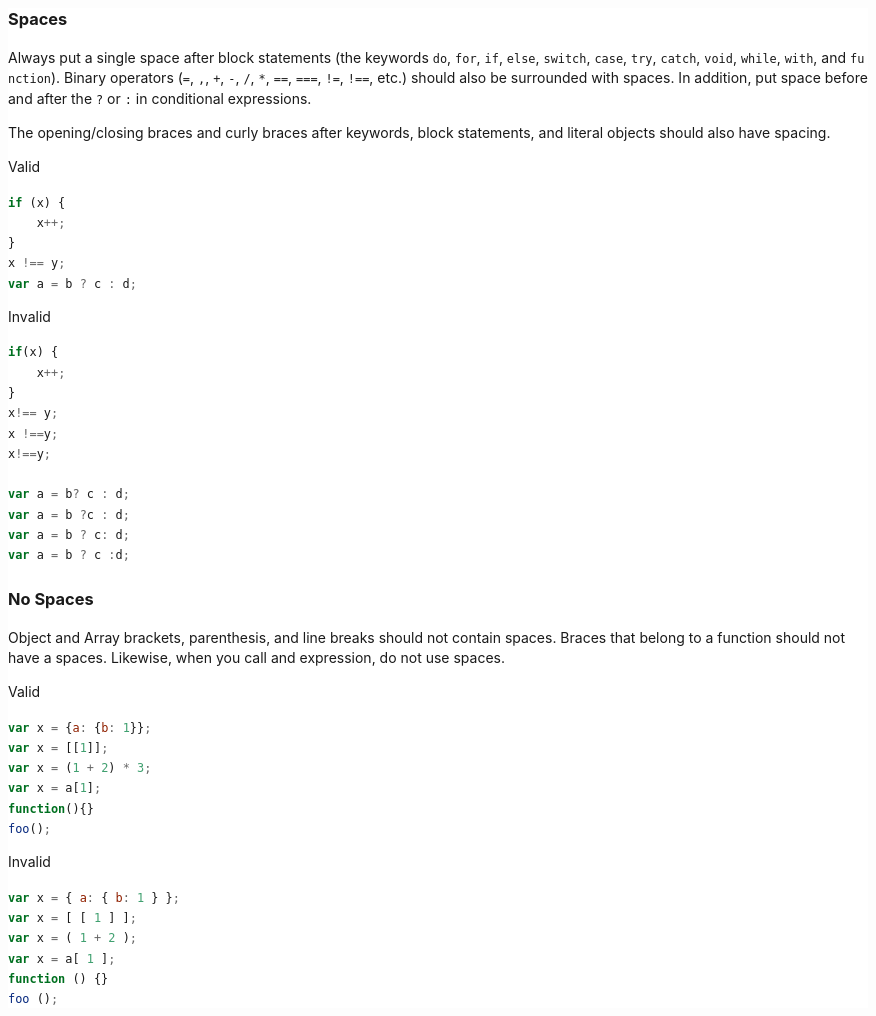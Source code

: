 ### Spaces

Always put a single space after block statements (the keywords `do`, `for`, `if`, `else`, `switch`, `case`, `try`, `catch`, `void`, `while`, `with`, and `function`). Binary operators (`=`, `,`, `+`, `-`, `/`, `*`, `==`, `===`, `!=`, `!==`, etc.) should also be surrounded with spaces.  In addition, put space before and after the `?` or `:` in conditional expressions.

The opening/closing braces and curly braces after keywords, block statements, and literal objects should also have spacing.

Valid
```javascript
if (x) {
    x++;
}
x !== y;
var a = b ? c : d;
```

Invalid
```javascript
if(x) {
    x++;
}
x!== y;
x !==y;
x!==y;

var a = b? c : d;
var a = b ?c : d;
var a = b ? c: d;
var a = b ? c :d;

```

### No Spaces

Object and Array brackets, parenthesis, and line breaks should not contain spaces.  Braces that belong to a function should not have a spaces. Likewise, when you call and expression, do not use spaces.

Valid
```javascript
var x = {a: {b: 1}};
var x = [[1]];
var x = (1 + 2) * 3;
var x = a[1];
function(){}
foo();
```

Invalid
```javascript
var x = { a: { b: 1 } };
var x = [ [ 1 ] ];
var x = ( 1 + 2 );
var x = a[ 1 ];
function () {}
foo ();
```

THE PROBLEM: Please show, exactly as written, every line above that contains the word "after".

TASK OUTPUT:
Always put a single space after block statements (the keywords `do`, `for`, `if`, `else`, `switch`, `case`, `try`, `catch`, `void`, `while`, `with`, and `function`). Binary operators (`=`, `,`, `+`, `-`, `/`, `*`, `==`, `===`, `!=`, `!==`, etc.) should also be surrounded with spaces.  In addition, put space before and after the `?` or `:` in conditional expressions.
The opening/closing braces and curly braces after keywords, block statements, and literal objects should also have spacing.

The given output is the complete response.